6/3/2026 at 1:20:00 AM
I have this idea, that instead of browsing completely random things on the internet pushed by what other people are interested in (or want to promote), create an llm that scans through your backlog of projects YOU want to do, and then search the internet for projects/articles about those things, and then create a feed from that.I'm not sure why I keep reading HN, 99% of the content is uninteresting, probably 99.9% now that every article is about AI. maybe I just like clicking on things.
by analogpixel
6/3/2026 at 1:47:58 AM
This is going to happen, but it's too expensive for your LLM to do the scanning, and instead someone needs to build and maintain the index while allowing other people to subscribe to concepts.
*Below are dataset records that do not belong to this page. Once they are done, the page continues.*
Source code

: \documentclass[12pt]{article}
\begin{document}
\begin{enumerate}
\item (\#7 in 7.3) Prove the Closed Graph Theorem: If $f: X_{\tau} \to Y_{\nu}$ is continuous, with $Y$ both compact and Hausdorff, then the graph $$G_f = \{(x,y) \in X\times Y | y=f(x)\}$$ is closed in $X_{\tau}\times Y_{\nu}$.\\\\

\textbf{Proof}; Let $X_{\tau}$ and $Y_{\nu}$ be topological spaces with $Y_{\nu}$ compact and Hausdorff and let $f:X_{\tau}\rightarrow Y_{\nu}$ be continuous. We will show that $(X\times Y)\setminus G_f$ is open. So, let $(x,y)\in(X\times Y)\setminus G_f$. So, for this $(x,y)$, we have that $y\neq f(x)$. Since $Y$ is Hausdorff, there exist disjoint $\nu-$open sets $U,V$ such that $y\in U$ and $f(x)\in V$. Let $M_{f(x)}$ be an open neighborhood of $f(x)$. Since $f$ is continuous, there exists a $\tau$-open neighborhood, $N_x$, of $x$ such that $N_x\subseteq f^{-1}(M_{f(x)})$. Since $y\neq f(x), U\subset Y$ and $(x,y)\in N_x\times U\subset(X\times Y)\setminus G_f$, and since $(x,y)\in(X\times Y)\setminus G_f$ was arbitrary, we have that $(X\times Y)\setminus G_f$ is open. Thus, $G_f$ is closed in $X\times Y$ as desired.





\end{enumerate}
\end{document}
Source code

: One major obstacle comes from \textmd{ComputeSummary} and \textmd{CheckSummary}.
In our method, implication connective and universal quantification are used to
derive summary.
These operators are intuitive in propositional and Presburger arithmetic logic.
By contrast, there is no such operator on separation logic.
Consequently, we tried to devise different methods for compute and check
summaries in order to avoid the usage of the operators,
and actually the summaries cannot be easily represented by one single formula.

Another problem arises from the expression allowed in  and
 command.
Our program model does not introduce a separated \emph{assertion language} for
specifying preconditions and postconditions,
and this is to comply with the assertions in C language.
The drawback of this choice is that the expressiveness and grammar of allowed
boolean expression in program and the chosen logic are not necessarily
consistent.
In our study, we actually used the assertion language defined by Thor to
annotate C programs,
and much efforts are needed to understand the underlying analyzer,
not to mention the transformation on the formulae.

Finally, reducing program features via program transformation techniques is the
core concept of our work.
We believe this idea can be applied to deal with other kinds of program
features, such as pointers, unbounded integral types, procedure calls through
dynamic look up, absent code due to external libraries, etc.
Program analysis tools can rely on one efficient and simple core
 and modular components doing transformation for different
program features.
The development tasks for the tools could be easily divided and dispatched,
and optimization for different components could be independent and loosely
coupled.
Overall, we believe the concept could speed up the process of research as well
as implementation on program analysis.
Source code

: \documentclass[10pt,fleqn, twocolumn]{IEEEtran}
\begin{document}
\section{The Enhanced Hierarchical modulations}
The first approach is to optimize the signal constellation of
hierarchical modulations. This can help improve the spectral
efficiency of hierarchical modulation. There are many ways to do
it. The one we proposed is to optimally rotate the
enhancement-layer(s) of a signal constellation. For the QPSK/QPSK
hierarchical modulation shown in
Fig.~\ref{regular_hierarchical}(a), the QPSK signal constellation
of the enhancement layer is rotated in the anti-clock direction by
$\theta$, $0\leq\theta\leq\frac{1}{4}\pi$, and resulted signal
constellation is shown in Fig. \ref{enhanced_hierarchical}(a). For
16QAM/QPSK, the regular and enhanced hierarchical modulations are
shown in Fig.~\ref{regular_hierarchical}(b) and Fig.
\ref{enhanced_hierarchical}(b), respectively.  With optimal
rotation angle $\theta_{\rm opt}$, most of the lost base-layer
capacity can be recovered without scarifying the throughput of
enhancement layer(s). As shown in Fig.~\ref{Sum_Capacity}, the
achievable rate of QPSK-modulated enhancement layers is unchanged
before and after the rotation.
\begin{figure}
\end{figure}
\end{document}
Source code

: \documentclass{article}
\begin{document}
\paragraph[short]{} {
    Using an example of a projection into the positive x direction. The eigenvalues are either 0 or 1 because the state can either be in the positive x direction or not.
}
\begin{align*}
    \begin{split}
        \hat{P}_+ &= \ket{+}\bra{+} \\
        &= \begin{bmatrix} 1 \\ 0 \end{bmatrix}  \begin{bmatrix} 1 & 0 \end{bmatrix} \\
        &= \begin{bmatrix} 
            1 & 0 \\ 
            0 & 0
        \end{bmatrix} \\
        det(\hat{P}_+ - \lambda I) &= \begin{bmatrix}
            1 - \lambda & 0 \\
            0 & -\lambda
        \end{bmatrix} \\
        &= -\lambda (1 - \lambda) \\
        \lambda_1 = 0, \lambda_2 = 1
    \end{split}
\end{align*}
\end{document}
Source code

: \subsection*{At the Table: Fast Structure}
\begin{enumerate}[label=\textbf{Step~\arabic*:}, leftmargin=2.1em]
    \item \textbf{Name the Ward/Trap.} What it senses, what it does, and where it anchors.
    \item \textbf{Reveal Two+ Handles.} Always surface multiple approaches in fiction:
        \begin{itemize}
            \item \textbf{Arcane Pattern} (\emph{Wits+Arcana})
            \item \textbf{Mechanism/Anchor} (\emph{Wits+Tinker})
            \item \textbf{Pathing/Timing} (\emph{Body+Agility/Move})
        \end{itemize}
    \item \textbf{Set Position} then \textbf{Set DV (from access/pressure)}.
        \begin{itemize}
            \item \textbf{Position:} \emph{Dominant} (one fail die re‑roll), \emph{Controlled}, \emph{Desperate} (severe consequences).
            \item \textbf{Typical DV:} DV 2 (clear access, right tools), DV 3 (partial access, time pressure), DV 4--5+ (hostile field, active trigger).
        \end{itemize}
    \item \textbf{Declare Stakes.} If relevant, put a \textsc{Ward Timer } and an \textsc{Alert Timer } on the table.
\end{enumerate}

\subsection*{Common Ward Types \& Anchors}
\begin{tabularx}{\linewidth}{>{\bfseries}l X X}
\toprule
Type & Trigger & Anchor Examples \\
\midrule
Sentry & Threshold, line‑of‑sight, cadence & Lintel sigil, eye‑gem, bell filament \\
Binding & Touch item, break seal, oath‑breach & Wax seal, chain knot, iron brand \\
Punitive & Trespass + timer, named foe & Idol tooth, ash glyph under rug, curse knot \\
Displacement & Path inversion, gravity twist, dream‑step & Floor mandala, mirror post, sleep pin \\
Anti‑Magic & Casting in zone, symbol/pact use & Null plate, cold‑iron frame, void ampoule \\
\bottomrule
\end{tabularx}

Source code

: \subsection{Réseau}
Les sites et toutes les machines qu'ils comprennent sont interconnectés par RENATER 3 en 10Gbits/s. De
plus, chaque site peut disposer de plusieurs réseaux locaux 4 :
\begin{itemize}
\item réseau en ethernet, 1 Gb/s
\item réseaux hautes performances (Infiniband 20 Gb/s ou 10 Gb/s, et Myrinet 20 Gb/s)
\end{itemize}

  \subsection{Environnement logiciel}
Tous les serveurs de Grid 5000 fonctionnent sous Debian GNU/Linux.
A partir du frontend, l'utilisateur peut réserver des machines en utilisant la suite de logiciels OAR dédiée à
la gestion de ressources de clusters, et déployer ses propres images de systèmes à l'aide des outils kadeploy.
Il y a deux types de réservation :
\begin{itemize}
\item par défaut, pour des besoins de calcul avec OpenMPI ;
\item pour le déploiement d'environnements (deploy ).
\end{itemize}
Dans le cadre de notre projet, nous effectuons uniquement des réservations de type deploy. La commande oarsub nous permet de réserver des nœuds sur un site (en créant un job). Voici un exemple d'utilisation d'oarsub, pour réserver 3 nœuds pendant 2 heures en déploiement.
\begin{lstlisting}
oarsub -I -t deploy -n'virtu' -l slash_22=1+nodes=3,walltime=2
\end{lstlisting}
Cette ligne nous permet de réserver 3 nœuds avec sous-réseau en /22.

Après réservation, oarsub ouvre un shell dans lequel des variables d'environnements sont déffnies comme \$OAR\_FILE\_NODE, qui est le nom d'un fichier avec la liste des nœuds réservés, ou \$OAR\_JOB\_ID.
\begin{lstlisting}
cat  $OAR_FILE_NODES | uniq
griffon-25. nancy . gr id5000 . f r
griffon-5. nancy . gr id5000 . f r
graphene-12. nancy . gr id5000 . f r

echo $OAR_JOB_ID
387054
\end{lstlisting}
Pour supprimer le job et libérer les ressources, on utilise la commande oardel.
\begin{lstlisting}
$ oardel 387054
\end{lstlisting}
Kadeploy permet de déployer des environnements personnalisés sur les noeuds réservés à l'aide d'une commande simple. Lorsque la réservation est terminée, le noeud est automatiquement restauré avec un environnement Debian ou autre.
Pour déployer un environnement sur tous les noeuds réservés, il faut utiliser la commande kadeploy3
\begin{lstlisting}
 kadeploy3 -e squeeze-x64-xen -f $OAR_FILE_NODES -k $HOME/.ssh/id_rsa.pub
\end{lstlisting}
The problem is no one has sorted out the embedding space this all lives in.by acgourley
6/3/2026 at 10:53:38 AM
I'd argue LLMs are getting cheaper, so it will get more feasible for LLMs to soon act on our behalf, bringing only what we're interested in.Projects like OpenClaw and Hermes already show that this can work whether the source is RSS or simply a website the agent visits.
Even Google now envisions this, since they recently announced "information agents" (https://blog.google/products-and-platforms/products/search/s...) that will keep working in the background. They surely have an index they can use, but I wonder whether that's necessary? AI agents like Claude Code suggest it's possible to use simple keyword searches, without maintaining vector indexes - https://www.tigerdata.com/blog/why-cursor-is-about-to-ditch-...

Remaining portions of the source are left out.